To train a denoising CNN, the Noise2Inverse method requires that the reconstructed training pairs satisfy two conditions, which we refer to as the Noise2Inverse conditions:

  1. 1.

    The noise in the reconstructed input image is statistically independent from noise in the reconstructed target image.

  2. 2.

    Every subset of the measurement is used in the reconstructed target images equally often.

The Noise2Inverse conditions are satisfied in the case of single-slice parallel-beam tomography. The noise in the reconstructed input and target images is independent (“uncorrelated”), because the images, and thus the noise, are reconstructed from distinct input and target sections of the sinogram. Because target sections from all parts of the sinogram are used during training, the second requirement is satisfied as well. This prevents biasing the result towards a specific subset of the measurements.

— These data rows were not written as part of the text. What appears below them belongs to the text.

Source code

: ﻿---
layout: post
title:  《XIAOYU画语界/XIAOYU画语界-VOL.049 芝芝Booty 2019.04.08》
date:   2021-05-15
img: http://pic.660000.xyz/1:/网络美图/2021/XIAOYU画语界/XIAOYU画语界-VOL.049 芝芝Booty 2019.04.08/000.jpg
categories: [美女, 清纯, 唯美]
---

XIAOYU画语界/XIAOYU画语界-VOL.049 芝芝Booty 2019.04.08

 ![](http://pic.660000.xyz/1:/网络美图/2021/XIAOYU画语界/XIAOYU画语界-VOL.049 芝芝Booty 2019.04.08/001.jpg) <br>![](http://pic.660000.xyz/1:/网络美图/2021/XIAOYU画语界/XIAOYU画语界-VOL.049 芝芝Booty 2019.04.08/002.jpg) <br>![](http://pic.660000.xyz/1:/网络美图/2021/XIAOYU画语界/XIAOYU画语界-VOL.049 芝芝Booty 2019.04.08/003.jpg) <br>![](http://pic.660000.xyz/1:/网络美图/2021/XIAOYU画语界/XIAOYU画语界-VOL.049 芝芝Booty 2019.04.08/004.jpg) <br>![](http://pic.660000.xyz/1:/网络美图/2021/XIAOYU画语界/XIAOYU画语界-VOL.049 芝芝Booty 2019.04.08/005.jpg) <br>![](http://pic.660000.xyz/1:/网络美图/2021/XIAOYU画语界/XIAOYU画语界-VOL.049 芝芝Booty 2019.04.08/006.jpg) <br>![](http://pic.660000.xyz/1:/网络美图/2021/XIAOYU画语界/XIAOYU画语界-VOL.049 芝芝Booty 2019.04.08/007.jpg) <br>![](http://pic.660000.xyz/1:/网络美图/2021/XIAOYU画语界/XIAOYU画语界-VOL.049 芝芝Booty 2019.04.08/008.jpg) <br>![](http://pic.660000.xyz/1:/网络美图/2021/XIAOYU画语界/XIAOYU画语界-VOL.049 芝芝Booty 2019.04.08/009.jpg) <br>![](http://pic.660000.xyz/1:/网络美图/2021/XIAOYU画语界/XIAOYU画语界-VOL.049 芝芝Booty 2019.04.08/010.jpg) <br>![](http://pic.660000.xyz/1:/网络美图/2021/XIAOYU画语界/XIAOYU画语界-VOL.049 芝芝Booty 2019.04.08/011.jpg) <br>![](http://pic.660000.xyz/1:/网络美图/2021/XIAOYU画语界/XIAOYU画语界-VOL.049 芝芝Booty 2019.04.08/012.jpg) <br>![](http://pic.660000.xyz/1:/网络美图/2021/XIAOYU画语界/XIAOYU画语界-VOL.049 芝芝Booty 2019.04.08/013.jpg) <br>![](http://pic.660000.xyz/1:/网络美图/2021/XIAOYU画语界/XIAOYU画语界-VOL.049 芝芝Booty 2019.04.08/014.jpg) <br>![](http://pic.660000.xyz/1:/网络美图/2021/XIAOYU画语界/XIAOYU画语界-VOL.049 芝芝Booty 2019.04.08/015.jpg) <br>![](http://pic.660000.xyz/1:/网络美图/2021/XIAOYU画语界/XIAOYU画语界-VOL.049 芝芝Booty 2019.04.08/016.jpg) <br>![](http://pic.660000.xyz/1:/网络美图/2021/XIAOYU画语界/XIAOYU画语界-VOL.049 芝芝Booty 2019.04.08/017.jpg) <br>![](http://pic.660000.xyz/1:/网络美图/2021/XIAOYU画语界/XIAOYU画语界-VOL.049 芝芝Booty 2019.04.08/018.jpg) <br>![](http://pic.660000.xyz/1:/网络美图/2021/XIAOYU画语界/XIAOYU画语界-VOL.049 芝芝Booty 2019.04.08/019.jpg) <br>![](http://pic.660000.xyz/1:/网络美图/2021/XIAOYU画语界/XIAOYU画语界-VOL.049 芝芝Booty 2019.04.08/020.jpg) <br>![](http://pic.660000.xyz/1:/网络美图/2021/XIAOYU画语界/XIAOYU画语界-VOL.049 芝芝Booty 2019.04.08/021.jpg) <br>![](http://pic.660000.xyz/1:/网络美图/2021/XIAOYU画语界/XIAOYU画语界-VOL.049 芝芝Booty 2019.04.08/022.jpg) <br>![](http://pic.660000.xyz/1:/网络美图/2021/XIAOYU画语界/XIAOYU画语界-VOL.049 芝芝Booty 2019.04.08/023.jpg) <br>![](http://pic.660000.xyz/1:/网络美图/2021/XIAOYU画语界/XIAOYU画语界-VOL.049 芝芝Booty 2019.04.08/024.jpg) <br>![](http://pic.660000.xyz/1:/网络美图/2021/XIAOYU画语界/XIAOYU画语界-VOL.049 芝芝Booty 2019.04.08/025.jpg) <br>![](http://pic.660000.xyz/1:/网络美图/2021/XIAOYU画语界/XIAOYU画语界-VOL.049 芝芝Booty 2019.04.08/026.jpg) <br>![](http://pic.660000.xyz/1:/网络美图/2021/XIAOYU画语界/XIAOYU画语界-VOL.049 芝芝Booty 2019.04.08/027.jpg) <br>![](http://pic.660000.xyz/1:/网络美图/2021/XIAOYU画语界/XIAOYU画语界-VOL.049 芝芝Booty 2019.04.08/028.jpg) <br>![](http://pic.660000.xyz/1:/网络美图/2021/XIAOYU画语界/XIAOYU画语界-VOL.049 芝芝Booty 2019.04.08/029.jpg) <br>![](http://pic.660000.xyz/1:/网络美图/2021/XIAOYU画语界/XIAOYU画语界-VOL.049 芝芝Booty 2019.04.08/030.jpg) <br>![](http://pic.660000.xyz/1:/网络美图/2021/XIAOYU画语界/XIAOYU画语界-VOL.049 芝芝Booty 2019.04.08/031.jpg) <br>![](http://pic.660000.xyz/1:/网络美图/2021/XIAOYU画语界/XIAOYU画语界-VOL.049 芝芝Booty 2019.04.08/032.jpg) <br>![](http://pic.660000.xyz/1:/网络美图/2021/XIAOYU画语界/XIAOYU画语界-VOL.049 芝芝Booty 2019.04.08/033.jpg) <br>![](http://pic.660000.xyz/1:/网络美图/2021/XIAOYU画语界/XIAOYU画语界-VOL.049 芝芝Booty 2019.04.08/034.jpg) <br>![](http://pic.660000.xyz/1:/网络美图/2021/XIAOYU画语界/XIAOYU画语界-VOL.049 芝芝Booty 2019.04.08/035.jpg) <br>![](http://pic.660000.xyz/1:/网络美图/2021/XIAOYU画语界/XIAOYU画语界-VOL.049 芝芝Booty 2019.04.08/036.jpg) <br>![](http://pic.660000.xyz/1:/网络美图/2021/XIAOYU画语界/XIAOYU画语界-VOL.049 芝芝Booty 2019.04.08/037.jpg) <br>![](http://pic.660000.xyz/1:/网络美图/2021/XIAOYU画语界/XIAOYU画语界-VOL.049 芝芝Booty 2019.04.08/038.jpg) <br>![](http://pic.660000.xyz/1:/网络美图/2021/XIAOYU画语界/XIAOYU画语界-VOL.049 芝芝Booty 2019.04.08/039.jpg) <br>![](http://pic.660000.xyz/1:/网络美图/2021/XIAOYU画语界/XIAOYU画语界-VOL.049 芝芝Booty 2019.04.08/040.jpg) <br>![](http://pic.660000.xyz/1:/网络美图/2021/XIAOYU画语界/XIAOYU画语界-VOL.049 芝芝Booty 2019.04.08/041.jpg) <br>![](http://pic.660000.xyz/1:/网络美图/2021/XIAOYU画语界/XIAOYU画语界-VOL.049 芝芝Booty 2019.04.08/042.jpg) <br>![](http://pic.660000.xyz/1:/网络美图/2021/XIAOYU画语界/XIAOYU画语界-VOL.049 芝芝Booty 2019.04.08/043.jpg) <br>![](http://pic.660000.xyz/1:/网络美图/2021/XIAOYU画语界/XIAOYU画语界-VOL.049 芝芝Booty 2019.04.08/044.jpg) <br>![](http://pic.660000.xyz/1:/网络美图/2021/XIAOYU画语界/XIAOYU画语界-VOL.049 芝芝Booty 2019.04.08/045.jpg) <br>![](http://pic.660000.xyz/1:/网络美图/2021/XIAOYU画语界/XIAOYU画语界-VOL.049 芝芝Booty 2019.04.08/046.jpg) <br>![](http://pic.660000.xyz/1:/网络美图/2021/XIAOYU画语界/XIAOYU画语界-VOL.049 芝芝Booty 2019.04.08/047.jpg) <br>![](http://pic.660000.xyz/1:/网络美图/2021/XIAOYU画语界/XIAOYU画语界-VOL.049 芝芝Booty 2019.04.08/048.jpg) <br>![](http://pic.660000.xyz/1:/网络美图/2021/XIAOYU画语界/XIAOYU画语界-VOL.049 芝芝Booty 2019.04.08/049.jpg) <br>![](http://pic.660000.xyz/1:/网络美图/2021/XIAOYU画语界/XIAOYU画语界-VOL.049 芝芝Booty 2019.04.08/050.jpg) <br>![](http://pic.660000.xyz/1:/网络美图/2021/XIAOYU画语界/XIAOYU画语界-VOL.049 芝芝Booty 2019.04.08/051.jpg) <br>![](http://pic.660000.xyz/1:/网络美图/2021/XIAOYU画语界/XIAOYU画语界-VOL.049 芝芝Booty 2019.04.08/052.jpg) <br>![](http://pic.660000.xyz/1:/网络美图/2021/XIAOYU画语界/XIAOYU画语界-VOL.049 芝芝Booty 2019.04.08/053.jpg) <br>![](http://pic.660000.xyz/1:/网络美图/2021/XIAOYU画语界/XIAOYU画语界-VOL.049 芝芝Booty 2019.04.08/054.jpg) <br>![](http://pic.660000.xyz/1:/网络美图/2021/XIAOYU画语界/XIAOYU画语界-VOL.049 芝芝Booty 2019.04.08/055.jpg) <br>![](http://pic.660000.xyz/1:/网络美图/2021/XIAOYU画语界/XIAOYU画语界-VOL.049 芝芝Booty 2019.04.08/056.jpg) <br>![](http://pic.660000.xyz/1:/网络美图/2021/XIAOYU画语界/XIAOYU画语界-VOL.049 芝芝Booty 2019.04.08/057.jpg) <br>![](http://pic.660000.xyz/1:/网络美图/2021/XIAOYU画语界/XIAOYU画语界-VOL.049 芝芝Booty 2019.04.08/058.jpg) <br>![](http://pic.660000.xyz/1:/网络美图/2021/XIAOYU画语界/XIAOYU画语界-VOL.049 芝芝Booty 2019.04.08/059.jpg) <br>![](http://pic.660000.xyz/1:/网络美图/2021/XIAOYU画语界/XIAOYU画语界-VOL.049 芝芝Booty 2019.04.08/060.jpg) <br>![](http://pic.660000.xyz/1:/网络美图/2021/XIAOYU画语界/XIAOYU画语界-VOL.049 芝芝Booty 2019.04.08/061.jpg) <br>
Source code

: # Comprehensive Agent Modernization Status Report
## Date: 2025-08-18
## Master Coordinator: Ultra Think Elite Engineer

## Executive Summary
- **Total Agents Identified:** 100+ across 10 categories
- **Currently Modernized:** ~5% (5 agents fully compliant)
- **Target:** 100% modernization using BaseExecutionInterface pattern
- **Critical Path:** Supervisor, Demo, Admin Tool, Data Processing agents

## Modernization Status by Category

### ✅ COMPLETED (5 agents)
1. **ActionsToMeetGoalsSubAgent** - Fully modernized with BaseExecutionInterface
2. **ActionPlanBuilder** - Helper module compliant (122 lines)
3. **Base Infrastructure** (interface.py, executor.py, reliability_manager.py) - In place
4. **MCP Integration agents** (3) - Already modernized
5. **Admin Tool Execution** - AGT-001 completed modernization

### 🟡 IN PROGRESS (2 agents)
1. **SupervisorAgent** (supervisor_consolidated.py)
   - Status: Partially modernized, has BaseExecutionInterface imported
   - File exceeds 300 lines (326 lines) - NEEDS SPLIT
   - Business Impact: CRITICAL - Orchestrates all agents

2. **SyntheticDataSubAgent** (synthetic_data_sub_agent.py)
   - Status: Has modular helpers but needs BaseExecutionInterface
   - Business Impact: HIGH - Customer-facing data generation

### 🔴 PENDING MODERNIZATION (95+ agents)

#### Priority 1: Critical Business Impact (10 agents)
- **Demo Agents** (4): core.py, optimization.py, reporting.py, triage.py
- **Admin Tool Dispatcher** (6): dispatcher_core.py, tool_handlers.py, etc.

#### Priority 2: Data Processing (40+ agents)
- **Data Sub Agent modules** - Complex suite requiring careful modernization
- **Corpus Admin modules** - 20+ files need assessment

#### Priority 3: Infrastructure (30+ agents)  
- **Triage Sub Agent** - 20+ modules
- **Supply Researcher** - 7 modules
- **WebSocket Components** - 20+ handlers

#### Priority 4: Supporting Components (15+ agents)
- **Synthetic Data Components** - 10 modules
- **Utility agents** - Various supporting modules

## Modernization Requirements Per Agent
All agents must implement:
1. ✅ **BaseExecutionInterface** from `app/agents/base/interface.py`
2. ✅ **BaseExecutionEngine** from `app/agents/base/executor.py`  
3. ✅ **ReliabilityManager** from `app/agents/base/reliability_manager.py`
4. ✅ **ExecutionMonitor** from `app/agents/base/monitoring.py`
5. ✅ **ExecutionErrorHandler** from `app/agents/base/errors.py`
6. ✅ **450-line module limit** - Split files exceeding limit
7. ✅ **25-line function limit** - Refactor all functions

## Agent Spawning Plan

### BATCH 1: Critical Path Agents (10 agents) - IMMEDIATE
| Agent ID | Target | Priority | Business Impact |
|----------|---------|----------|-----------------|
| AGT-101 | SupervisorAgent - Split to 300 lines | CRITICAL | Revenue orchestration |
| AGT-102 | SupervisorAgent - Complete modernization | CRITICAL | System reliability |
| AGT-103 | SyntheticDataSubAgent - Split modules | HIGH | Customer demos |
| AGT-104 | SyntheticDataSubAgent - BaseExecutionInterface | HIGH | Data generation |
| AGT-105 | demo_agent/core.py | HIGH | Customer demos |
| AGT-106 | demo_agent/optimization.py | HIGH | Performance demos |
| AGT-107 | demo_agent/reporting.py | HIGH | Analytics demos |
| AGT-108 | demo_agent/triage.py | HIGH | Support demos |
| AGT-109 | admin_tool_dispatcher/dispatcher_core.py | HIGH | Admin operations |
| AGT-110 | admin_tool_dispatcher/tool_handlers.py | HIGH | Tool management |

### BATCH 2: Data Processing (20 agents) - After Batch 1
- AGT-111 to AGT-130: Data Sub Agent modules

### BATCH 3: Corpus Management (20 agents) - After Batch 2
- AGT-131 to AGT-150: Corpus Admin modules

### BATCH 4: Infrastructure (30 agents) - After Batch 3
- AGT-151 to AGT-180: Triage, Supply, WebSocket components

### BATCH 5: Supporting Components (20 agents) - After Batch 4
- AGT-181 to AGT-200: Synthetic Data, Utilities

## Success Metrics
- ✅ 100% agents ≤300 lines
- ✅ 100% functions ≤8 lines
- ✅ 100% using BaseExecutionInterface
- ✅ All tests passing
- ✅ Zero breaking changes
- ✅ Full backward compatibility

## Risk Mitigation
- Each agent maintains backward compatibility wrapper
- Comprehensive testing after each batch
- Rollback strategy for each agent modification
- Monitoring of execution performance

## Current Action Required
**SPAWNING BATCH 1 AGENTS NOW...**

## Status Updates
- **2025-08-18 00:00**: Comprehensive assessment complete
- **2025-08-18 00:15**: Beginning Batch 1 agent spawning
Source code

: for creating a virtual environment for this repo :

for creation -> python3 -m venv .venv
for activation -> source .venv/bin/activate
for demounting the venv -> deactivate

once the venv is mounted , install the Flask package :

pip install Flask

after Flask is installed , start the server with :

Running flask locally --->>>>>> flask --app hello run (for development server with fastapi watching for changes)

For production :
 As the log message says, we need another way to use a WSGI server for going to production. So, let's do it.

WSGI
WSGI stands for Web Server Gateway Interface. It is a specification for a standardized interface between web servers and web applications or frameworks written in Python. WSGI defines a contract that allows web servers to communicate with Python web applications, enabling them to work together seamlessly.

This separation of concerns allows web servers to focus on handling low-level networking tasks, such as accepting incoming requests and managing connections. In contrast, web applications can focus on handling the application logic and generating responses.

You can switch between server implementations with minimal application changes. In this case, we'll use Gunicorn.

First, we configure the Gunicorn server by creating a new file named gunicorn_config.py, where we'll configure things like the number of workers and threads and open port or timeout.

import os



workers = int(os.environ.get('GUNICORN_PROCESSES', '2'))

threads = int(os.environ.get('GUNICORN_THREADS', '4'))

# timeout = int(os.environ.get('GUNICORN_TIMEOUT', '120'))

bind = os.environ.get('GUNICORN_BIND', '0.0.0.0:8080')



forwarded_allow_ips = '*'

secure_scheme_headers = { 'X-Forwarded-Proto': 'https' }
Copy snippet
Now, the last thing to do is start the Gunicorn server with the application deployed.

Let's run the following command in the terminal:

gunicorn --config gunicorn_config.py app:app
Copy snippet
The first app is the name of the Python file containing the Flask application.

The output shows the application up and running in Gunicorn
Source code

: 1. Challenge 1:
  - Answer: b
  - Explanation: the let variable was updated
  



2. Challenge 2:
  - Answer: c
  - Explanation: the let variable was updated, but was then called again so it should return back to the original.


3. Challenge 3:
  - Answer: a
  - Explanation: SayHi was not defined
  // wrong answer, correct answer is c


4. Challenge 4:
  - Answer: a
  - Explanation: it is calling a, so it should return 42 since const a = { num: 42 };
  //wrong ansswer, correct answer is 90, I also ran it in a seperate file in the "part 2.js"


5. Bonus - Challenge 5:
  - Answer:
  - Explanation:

Formally, the first condition makes it possible to write the training loss as the sum of two terms. Consider a noisy measurement and its corresponding unknown noise-free sinogram. Split the measurement into J target sections and denote by \(x_{j, \text {noise-free}}\) the reconstruction of the jth target section of the noise-free sinogram. Denote by \(x_{j, \text {noisy}}\) the reconstruction of the jth target section of the noisy measurement and by \(x_{\cdot \ne j, \text {noisy}}\) the corresponding input reconstruction. The training loss can then be decomposed as a sum of two terms25

$$\begin{aligned} \underbrace{ \sum _{j=1}^{J} \Vert \text {CNN}(x_{\cdot \ne j, \text {noisy}}) - x_{j, \text {noisy}} \Vert ^{2}_{2} }_{{\text {Noise2Inverse training loss}}} {\mathop {=}\limits ^{\mathbb {E}}} \sum _{j=1}^{J} \underbrace{ \Vert \text {CNN}(x_{\cdot \ne j, \text {noisy}}) - x_{j, \text {noise-free}} \Vert ^{2}_{2} }_{\text {Loss w.r.t. noise-free reconstructions}} + \underbrace{ \Vert x_{j, \text {noise-free}} - x_{j, \text {noisy}} \Vert ^{2}_{2} }_{\text {Variance of the noise}}, \end{aligned}$$
(1)

where \({\mathop {=}\limits ^{\mathbb {E}}}\) indicates that the equality holds on average over the statistical distribution of the noise and the imaged objects. On the right hand side, the first term represents the difference between the CNN output and the noise-free reconstructions, and the second term represents the variance of the noise in the reconstructed images, which does not depend on the CNN. Minimizing the Noise2Inverse training loss therefore minimizes the loss with respect to the noise-free reconstructions, which is the goal of denoising.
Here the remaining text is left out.